Ortadoğu’da silahlanmaya başlayan S. Arabistan, Birleşik Arap Emirlikleri üzerinden zaten harcadığı kaynağı yerine koyabilecek. Terör riski de azaldığına göre bölgede güç bulundurmak yerine vekalet savaşları aracılığıyla politikasını rahatlıkla yürütebiliyor.
Özgürlük ideali kayboluyor…
Rakipsiz kalmak Batı tarafından liberal değerlerin istismarına yol açtı. Kanaat önderlerinin bir Dünya Savaşı’nı öngörürken bu denli rahat olmasının
altında liberal demokratik değerlere duyulan güvensizlik yatıyor. Fukuyama‘nın ‘Tarihin Sonu’ tezi pozitif bir sonu tarif etmek için kullanılmıştı. Uygulamada ‘Tarihin Sonunun Başlangıcı’ daha uygun bir tarif olacak gibi görünüyor.
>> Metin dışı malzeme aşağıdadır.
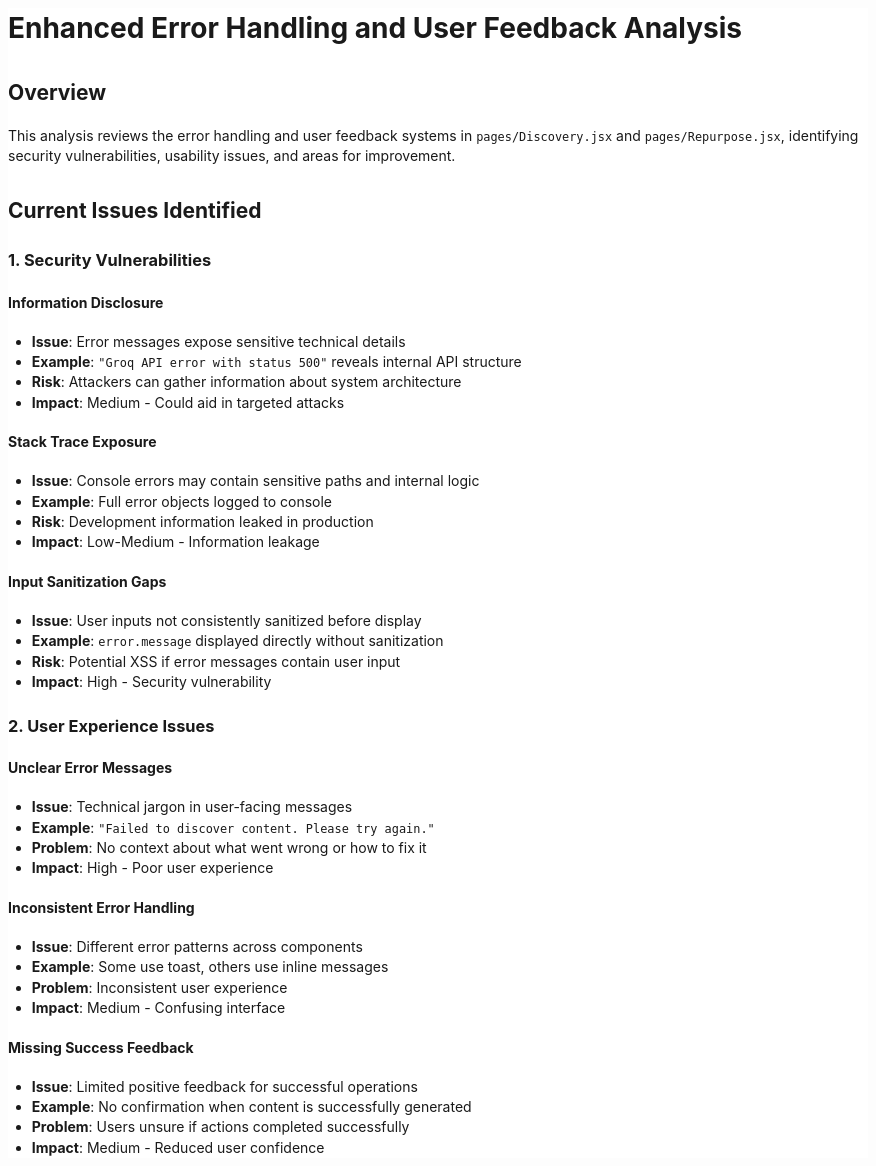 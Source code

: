 # Enhanced Error Handling and User Feedback Analysis

## Overview
This analysis reviews the error handling and user feedback systems in `pages/Discovery.jsx` and `pages/Repurpose.jsx`, identifying security vulnerabilities, usability issues, and areas for improvement.

## Current Issues Identified

### 1. **Security Vulnerabilities**

#### **Information Disclosure**
- **Issue**: Error messages expose sensitive technical details
- **Example**: `"Groq API error with status 500"` reveals internal API structure
- **Risk**: Attackers can gather information about system architecture
- **Impact**: Medium - Could aid in targeted attacks

#### **Stack Trace Exposure**
- **Issue**: Console errors may contain sensitive paths and internal logic
- **Example**: Full error objects logged to console
- **Risk**: Development information leaked in production
- **Impact**: Low-Medium - Information leakage

#### **Input Sanitization Gaps**
- **Issue**: User inputs not consistently sanitized before display
- **Example**: `error.message` displayed directly without sanitization
- **Risk**: Potential XSS if error messages contain user input
- **Impact**: High - Security vulnerability

### 2. **User Experience Issues**

#### **Unclear Error Messages**
- **Issue**: Technical jargon in user-facing messages
- **Example**: `"Failed to discover content. Please try again."`
- **Problem**: No context about what went wrong or how to fix it
- **Impact**: High - Poor user experience

#### **Inconsistent Error Handling**
- **Issue**: Different error patterns across components
- **Example**: Some use toast, others use inline messages
- **Problem**: Inconsistent user experience
- **Impact**: Medium - Confusing interface

#### **Missing Success Feedback**
- **Issue**: Limited positive feedback for successful operations
- **Example**: No confirmation when content is successfully generated
- **Problem**: Users unsure if actions completed successfully
- **Impact**: Medium - Reduced user confidence
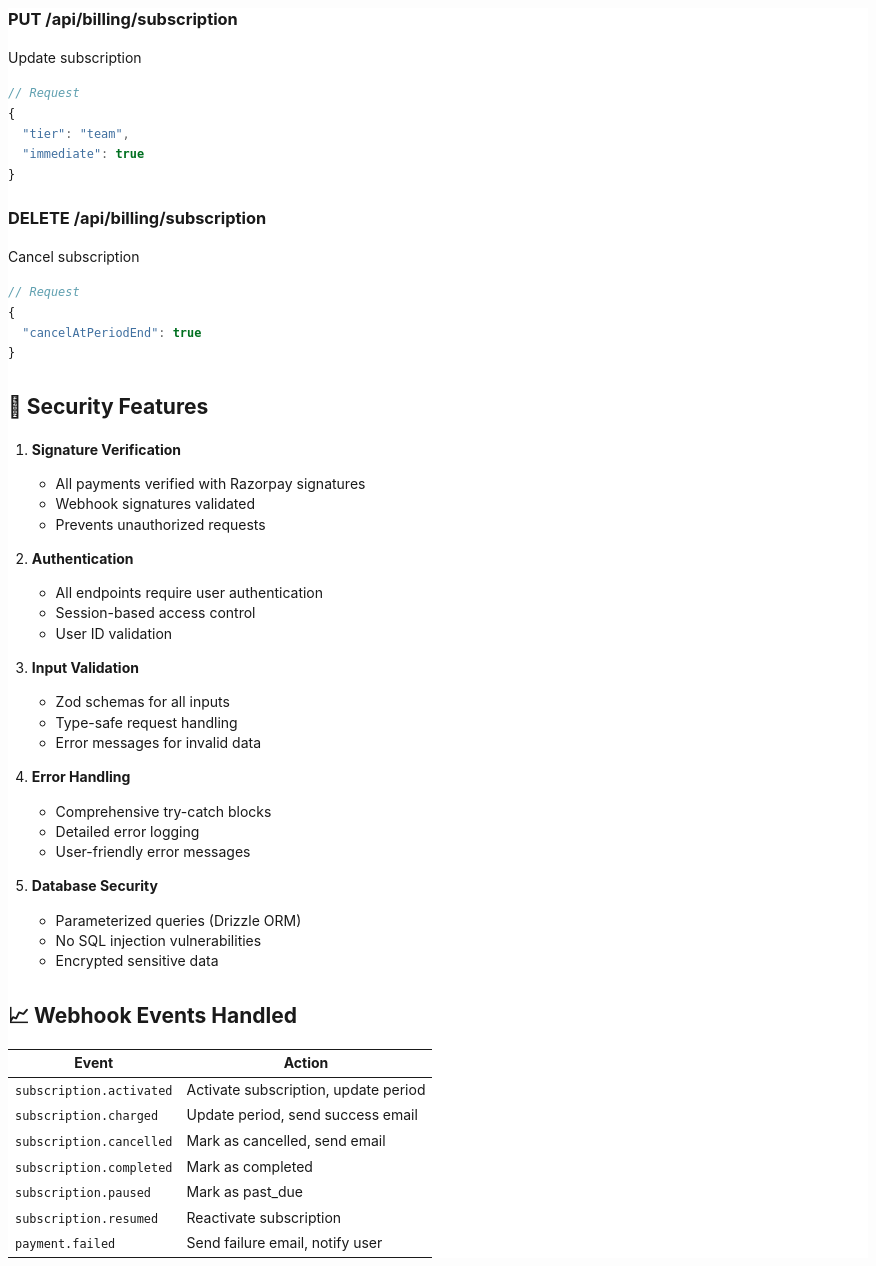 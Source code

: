 ### PUT /api/billing/subscription
Update subscription

```typescript
// Request
{
  "tier": "team",
  "immediate": true
}
```

### DELETE /api/billing/subscription
Cancel subscription

```typescript
// Request
{
  "cancelAtPeriodEnd": true
}
```

## 🔐 Security Features

1. **Signature Verification**
   - All payments verified with Razorpay signatures
   - Webhook signatures validated
   - Prevents unauthorized requests

2. **Authentication**
   - All endpoints require user authentication
   - Session-based access control
   - User ID validation

3. **Input Validation**
   - Zod schemas for all inputs
   - Type-safe request handling
   - Error messages for invalid data

4. **Error Handling**
   - Comprehensive try-catch blocks
   - Detailed error logging
   - User-friendly error messages

5. **Database Security**
   - Parameterized queries (Drizzle ORM)
   - No SQL injection vulnerabilities
   - Encrypted sensitive data

## 📈 Webhook Events Handled

| Event | Action |
|-------|--------|
| `subscription.activated` | Activate subscription, update period |
| `subscription.charged` | Update period, send success email |
| `subscription.cancelled` | Mark as cancelled, send email |
| `subscription.completed` | Mark as completed |
| `subscription.paused` | Mark as past_due |
| `subscription.resumed` | Reactivate subscription |
| `payment.failed` | Send failure email, notify user |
Bundan sonra pluralist seçmen, dengeli demokratik siyaset uygulaması, demokrat unsurları da cephelerine dahil etmek isteyen tamahkar blokların baskısı altında yaşayacak gibi görünüyor.
Tolstoy‘la başladık, Savaş ve Barış‘tan bir alıntı ile bitirelim:
Zenginlik ve yoksulluk, ün ve ünsüzlük, güçlülük ve güçsüzlük, bağımsızlık ve bağımlılık, sağlık ve hastalık, bilgelik ve bilgisizlik, iş ve işsizlik, tokluk ve açlık, günah ve sevap, özgürlüğün azlık-çokluk derecelerinden başka bir şey değildir.